WHAT TO PRODUCE
The lines from the top of the records below through the one containing "While Ant Colony" are to be transcribed exactly, and nothing else is to be added.

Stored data
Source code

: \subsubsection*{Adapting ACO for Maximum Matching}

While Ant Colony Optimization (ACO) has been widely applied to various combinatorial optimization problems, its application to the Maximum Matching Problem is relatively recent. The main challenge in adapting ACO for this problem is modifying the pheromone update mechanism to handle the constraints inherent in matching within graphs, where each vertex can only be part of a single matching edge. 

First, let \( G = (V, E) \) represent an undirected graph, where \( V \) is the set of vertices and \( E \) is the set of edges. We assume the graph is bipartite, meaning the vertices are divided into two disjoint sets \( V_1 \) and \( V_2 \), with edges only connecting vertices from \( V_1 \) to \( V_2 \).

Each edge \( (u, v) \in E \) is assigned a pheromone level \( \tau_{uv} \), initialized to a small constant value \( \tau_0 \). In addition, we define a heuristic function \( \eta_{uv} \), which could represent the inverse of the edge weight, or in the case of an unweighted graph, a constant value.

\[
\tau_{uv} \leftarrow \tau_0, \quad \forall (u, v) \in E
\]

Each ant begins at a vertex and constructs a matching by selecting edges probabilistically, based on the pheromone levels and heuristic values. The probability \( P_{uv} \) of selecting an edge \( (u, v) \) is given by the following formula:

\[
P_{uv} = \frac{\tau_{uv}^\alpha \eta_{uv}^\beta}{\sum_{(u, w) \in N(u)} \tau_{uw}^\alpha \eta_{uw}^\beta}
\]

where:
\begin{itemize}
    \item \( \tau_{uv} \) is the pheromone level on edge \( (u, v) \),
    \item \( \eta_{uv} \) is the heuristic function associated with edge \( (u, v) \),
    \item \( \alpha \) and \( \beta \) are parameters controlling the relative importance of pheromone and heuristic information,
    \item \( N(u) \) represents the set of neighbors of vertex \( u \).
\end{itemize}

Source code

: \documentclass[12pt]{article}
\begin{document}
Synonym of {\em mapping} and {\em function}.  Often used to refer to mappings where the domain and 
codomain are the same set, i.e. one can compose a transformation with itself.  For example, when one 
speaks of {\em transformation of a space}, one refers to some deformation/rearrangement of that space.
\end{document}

SOLVED PROBLEM
Source code

: \subsubsection*{Adapting ACO for Maximum Matching}

While Ant Colony Optimization (ACO) has been widely applied to various combinatorial optimization problems, its application to the Maximum Matching Problem is relatively recent. The main challenge in adapting ACO for this problem is modifying the pheromone update mechanism to handle the constraints inherent in matching within graphs, where each vertex can only be part of a single matching edge. 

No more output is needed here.